▶ [Work required]:
Reproduce the records. Keep every word exact and include no images.

▶ [Entries provided]:
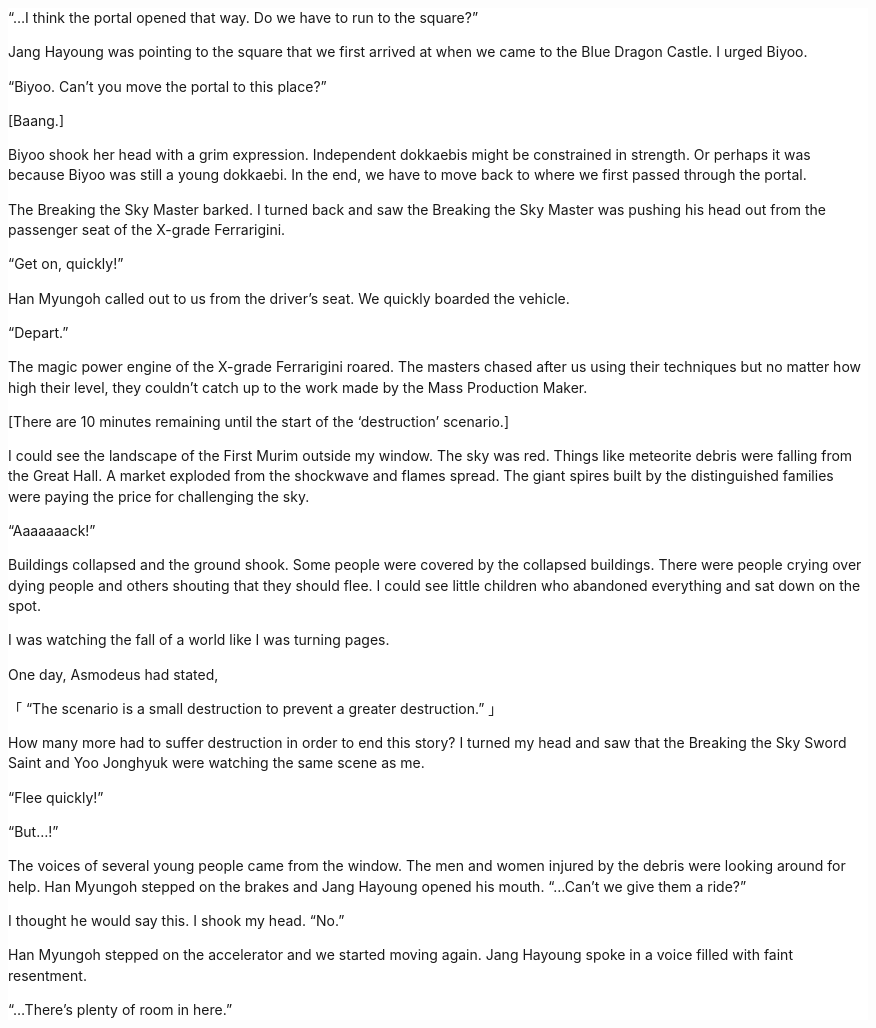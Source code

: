 “…I think the portal opened that way. Do we have to run to the square?”

Jang Hayoung was pointing to the square that we first arrived at when we came to the Blue Dragon Castle. I urged Biyoo.

“Biyoo. Can’t you move the portal to this place?”

[Baang.]

Biyoo shook her head with a grim expression. Independent dokkaebis might be constrained in strength. Or perhaps it was because Biyoo was still a young dokkaebi. In the end, we have to move back to where we first passed through the portal.

The Breaking the Sky Master barked. I turned back and saw the Breaking the Sky Master was pushing his head out from the passenger seat of the X-grade Ferrarigini.

“Get on, quickly!”

Han Myungoh called out to us from the driver’s seat. We quickly boarded the vehicle.

“Depart.”

The magic power engine of the X-grade Ferrarigini roared. The masters chased after us using their techniques but no matter how high their level, they couldn’t catch up to the work made by the Mass Production Maker.

[There are 10 minutes remaining until the start of the ‘destruction’ scenario.]

I could see the landscape of the First Murim outside my window. The sky was red. Things like meteorite debris were falling from the Great Hall. A market exploded from the shockwave and flames spread. The giant spires built by the distinguished families were paying the price for challenging the sky.

“Aaaaaaack!”

Buildings collapsed and the ground shook. Some people were covered by the collapsed buildings. There were people crying over dying people and others shouting that they should flee. I could see little children who abandoned everything and sat down on the spot.

I was watching the fall of a world like I was turning pages.

One day, Asmodeus had stated,

「 “The scenario is a small destruction to prevent a greater destruction.” 」

How many more had to suffer destruction in order to end this story? I turned my head and saw that the Breaking the Sky Sword Saint and Yoo Jonghyuk were watching the same scene as me.

“Flee quickly!”

“But…!”

The voices of several young people came from the window. The men and women injured by the debris were looking around for help. Han Myungoh stepped on the brakes and Jang Hayoung opened his mouth. “…Can’t we give them a ride?”

I thought he would say this. I shook my head. “No.”

Han Myungoh stepped on the accelerator and we started moving again. Jang Hayoung spoke in a voice filled with faint resentment.

“…There’s plenty of room in here.”
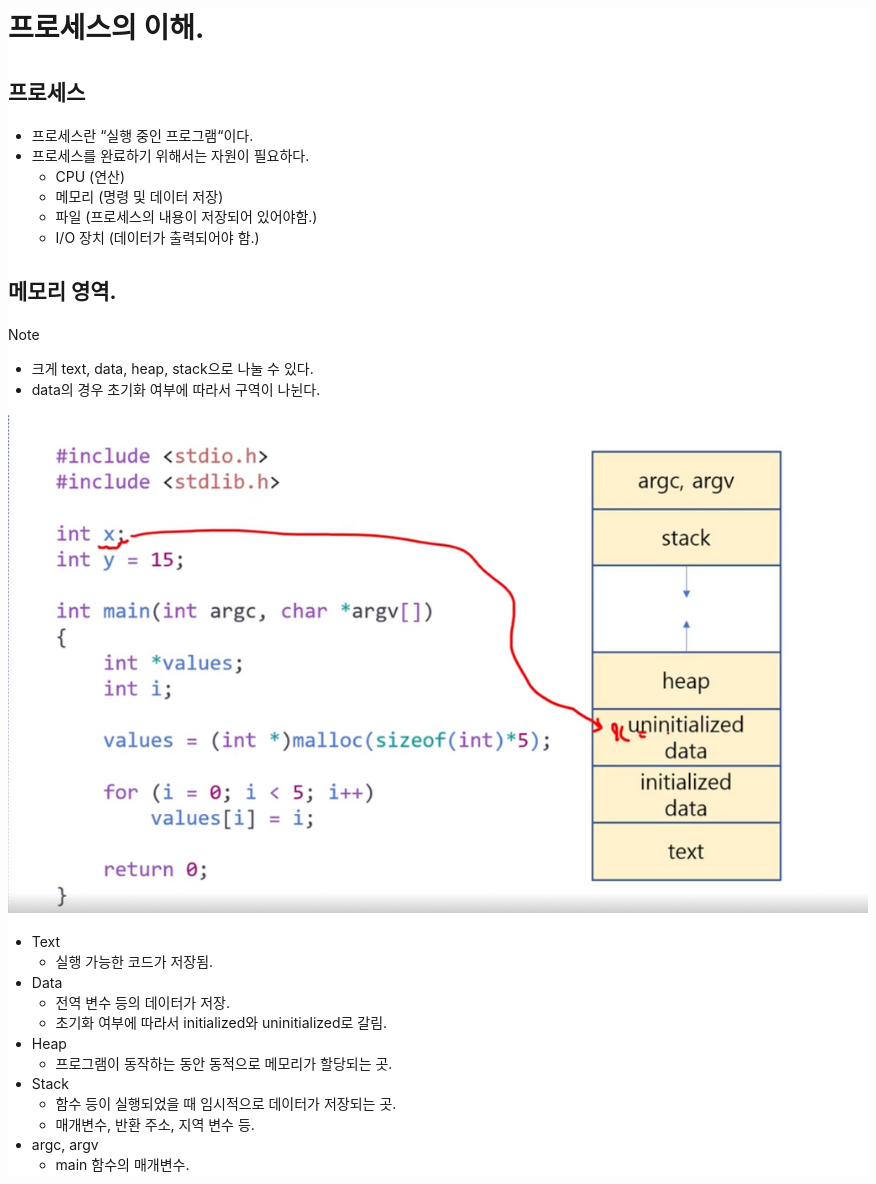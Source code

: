# 프로세스의 이해.

## 프로세스

- 프로세스란 “실행 중인 프로그램“이다.
- 프로세스를 완료하기 위해서는 자원이 필요하다.
    - CPU (연산)
    - 메모리 (명령 및 데이터 저장)
    - 파일 (프로세스의 내용이 저장되어 있어야함.)
    - I/O 장치 (데이터가 출력되어야 함.)
    
## 메모리 영역.

> [!note]
> - 크게 text, data, heap, stack으로 나눌 수 있다.
> - data의 경우 초기화 여부에 따라서 구역이 나뉜다.


![IMG_0336.jpeg](IMG_0336.jpeg)

- Text
    - 실행 가능한 코드가 저장됨.
- Data
    - 전역 변수 등의 데이터가 저장.
    - 초기화 여부에 따라서 initialized와 uninitialized로 갈림.
- Heap
    - 프로그램이 동작하는 동안 동적으로 메모리가 할당되는 곳.
- Stack
    - 함수 등이 실행되었을 때 임시적으로 데이터가 저장되는 곳.
    - 매개변수, 반환 주소, 지역 변수 등.
- argc, argv
    - main 함수의 매개변수.
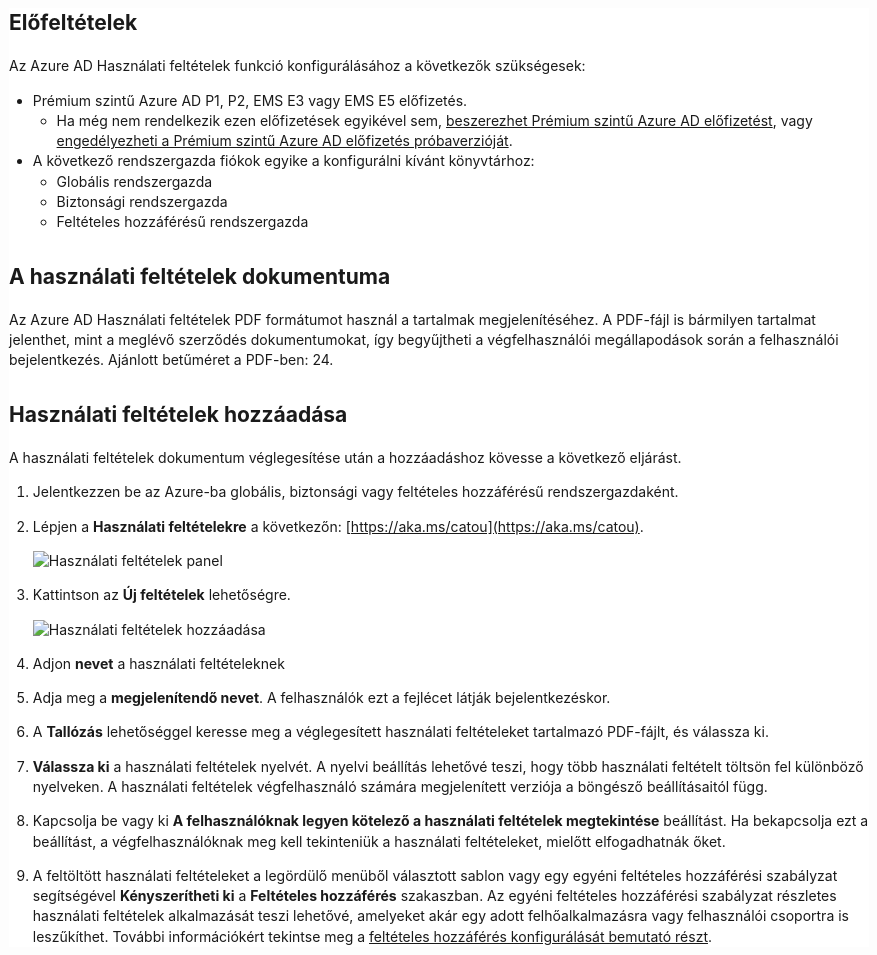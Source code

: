 ## <a name="prerequisites"></a>Előfeltételek
Az Azure AD Használati feltételek funkció konfigurálásához a következők szükségesek:

- Prémium szintű Azure AD P1, P2, EMS E3 vagy EMS E5 előfizetés.
    - Ha még nem rendelkezik ezen előfizetések egyikével sem, [beszerezhet Prémium szintű Azure AD előfizetést](../fundamentals/active-directory-get-started-premium.md), vagy [engedélyezheti a Prémium szintű Azure AD előfizetés próbaverzióját](https://azure.microsoft.com/trial/get-started-active-directory/).
- A következő rendszergazda fiókok egyike a konfigurálni kívánt könyvtárhoz:
    - Globális rendszergazda
    - Biztonsági rendszergazda
    - Feltételes hozzáférésű rendszergazda

## <a name="terms-of-use-document"></a>A használati feltételek dokumentuma

Az Azure AD Használati feltételek PDF formátumot használ a tartalmak megjelenítéséhez. A PDF-fájl is bármilyen tartalmat jelenthet, mint a meglévő szerződés dokumentumokat, így begyűjtheti a végfelhasználói megállapodások során a felhasználói bejelentkezés. Ajánlott betűméret a PDF-ben: 24.

## <a name="add-terms-of-use"></a>Használati feltételek hozzáadása
A használati feltételek dokumentum véglegesítése után a hozzáadáshoz kövesse a következő eljárást.

1. Jelentkezzen be az Azure-ba globális, biztonsági vagy feltételes hozzáférésű rendszergazdaként.

1. Lépjen a **Használati feltételekre** a következőn: [https://aka.ms/catou](https://aka.ms/catou).

    ![Használati feltételek panel](./media/active-directory-tou/tou-blade.png)

1. Kattintson az **Új feltételek** lehetőségre.

    ![Használati feltételek hozzáadása](./media/active-directory-tou/new-tou.png)

1. Adjon **nevet** a használati feltételeknek

2. Adja meg a **megjelenítendő nevet**.  A felhasználók ezt a fejlécet látják bejelentkezéskor.

3. A **Tallózás** lehetőséggel keresse meg a véglegesített használati feltételeket tartalmazó PDF-fájlt, és válassza ki.

4. **Válassza ki** a használati feltételek nyelvét.  A nyelvi beállítás lehetővé teszi, hogy több használati feltételt töltsön fel különböző nyelveken.  A használati feltételek végfelhasználó számára megjelenített verziója a böngésző beállításaitól függ.

5. Kapcsolja be vagy ki **A felhasználóknak legyen kötelező a használati feltételek megtekintése** beállítást.  Ha bekapcsolja ezt a beállítást, a végfelhasználóknak meg kell tekinteniük a használati feltételeket, mielőtt elfogadhatnák őket.

6. A feltöltött használati feltételeket a legördülő menüből választott sablon vagy egy egyéni feltételes hozzáférési szabályzat segítségével **Kényszerítheti ki** a **Feltételes hozzáférés** szakaszban.  Az egyéni feltételes hozzáférési szabályzat részletes használati feltételek alkalmazását teszi lehetővé, amelyeket akár egy adott felhőalkalmazásra vagy felhasználói csoportra is leszűkíthet.  További információkért tekintse meg a [feltételes hozzáférés konfigurálását bemutató részt](../../cognitive-services/qnamaker/concepts/best-practices.md).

▶ [Written response]:
Source code

: “…I think the portal opened that way. Do we have to run to the square?”

Jang Hayoung was pointing to the square that we first arrived at when we came to the Blue Dragon Castle. I urged Biyoo.

“Biyoo. Can’t you move the portal to this place?”

[Baang.]

Biyoo shook her head with a grim expression. Independent dokkaebis might be constrained in strength. Or perhaps it was because Biyoo was still a young dokkaebi. In the end, we have to move back to where we first passed through the portal.

The Breaking the Sky Master barked. I turned back and saw the Breaking the Sky Master was pushing his head out from the passenger seat of the X-grade Ferrarigini.

“Get on, quickly!”

Han Myungoh called out to us from the driver’s seat. We quickly boarded the vehicle.

“Depart.”

The magic power engine of the X-grade Ferrarigini roared. The masters chased after us using their techniques but no matter how high their level, they couldn’t catch up to the work made by the Mass Production Maker.

[There are 10 minutes remaining until the start of the ‘destruction’ scenario.]

I could see the landscape of the First Murim outside my window. The sky was red. Things like meteorite debris were falling from the Great Hall. A market exploded from the shockwave and flames spread. The giant spires built by the distinguished families were paying the price for challenging the sky.

“Aaaaaaack!”

Buildings collapsed and the ground shook. Some people were covered by the collapsed buildings. There were people crying over dying people and others shouting that they should flee. I could see little children who abandoned everything and sat down on the spot.

I was watching the fall of a world like I was turning pages.

One day, Asmodeus had stated,

「 “The scenario is a small destruction to prevent a greater destruction.” 」

How many more had to suffer destruction in order to end this story? I turned my head and saw that the Breaking the Sky Sword Saint and Yoo Jonghyuk were watching the same scene as me.

“Flee quickly!”

“But…!”

The voices of several young people came from the window. The men and women injured by the debris were looking around for help. Han Myungoh stepped on the brakes and Jang Hayoung opened his mouth. “…Can’t we give them a ride?”

I thought he would say this. I shook my head. “No.”

Han Myungoh stepped on the accelerator and we started moving again. Jang Hayoung spoke in a voice filled with faint resentment.

“…There’s plenty of room in here.”
Source code

:# 프로세스의 이해.

## 프로세스

- 프로세스란 “실행 중인 프로그램“이다.
- 프로세스를 완료하기 위해서는 자원이 필요하다.
    - CPU (연산)
    - 메모리 (명령 및 데이터 저장)
    - 파일 (프로세스의 내용이 저장되어 있어야함.)
    - I/O 장치 (데이터가 출력되어야 함.)
    
## 메모리 영역.

> [!note]
> - 크게 text, data, heap, stack으로 나눌 수 있다.
> - data의 경우 초기화 여부에 따라서 구역이 나뉜다.


![IMG_0336.jpeg](IMG_0336.jpeg)

- Text
    - 실행 가능한 코드가 저장됨.
- Data
    - 전역 변수 등의 데이터가 저장.
    - 초기화 여부에 따라서 initialized와 uninitialized로 갈림.
- Heap
    - 프로그램이 동작하는 동안 동적으로 메모리가 할당되는 곳.
- Stack
    - 함수 등이 실행되었을 때 임시적으로 데이터가 저장되는 곳.
    - 매개변수, 반환 주소, 지역 변수 등.
- argc, argv
    - main 함수의 매개변수.
Source code

: ## <a name="prerequisites"></a>Előfeltételek
Az Azure AD Használati feltételek funkció konfigurálásához a következők szükségesek:

- Prémium szintű Azure AD P1, P2, EMS E3 vagy EMS E5 előfizetés.
    - Ha még nem rendelkezik ezen előfizetések egyikével sem, [beszerezhet Prémium szintű Azure AD előfizetést](../fundamentals/active-directory-get-started-premium.md), vagy [engedélyezheti a Prémium szintű Azure AD előfizetés próbaverzióját](https://azure.microsoft.com/trial/get-started-active-directory/).
- A következő rendszergazda fiókok egyike a konfigurálni kívánt könyvtárhoz:
    - Globális rendszergazda
    - Biztonsági rendszergazda
    - Feltételes hozzáférésű rendszergazda

## <a name="terms-of-use-document"></a>A használati feltételek dokumentuma

Az Azure AD Használati feltételek PDF formátumot használ a tartalmak megjelenítéséhez. A PDF-fájl is bármilyen tartalmat jelenthet, mint a meglévő szerződés dokumentumokat, így begyűjtheti a végfelhasználói megállapodások során a felhasználói bejelentkezés. Ajánlott betűméret a PDF-ben: 24.

## <a name="add-terms-of-use"></a>Használati feltételek hozzáadása
A használati feltételek dokumentum véglegesítése után a hozzáadáshoz kövesse a következő eljárást.

1. Jelentkezzen be az Azure-ba globális, biztonsági vagy feltételes hozzáférésű rendszergazdaként.

1. Lépjen a **Használati feltételekre** a következőn: [https://aka.ms/catou](https://aka.ms/catou).

    ![Használati feltételek panel](./media/active-directory-tou/tou-blade.png)

1. Kattintson az **Új feltételek** lehetőségre.

    ![Használati feltételek hozzáadása](./media/active-directory-tou/new-tou.png)

1. Adjon **nevet** a használati feltételeknek

2. Adja meg a **megjelenítendő nevet**.  A felhasználók ezt a fejlécet látják bejelentkezéskor.

3. A **Tallózás** lehetőséggel keresse meg a véglegesített használati feltételeket tartalmazó PDF-fájlt, és válassza ki.

4. **Válassza ki** a használati feltételek nyelvét.  A nyelvi beállítás lehetővé teszi, hogy több használati feltételt töltsön fel különböző nyelveken.  A használati feltételek végfelhasználó számára megjelenített verziója a böngésző beállításaitól függ.

5. Kapcsolja be vagy ki **A felhasználóknak legyen kötelező a használati feltételek megtekintése** beállítást.  Ha bekapcsolja ezt a beállítást, a végfelhasználóknak meg kell tekinteniük a használati feltételeket, mielőtt elfogadhatnák őket.

6. A feltöltött használati feltételeket a legördülő menüből választott sablon vagy egy egyéni feltételes hozzáférési szabályzat segítségével **Kényszerítheti ki** a **Feltételes hozzáférés** szakaszban.  Az egyéni feltételes hozzáférési szabályzat részletes használati feltételek alkalmazását teszi lehetővé, amelyeket akár egy adott felhőalkalmazásra vagy felhasználói csoportra is leszűkíthet.  További információkért tekintse meg a [feltételes hozzáférés konfigurálását bemutató részt](../../cognitive-services/qnamaker/concepts/best-practices.md).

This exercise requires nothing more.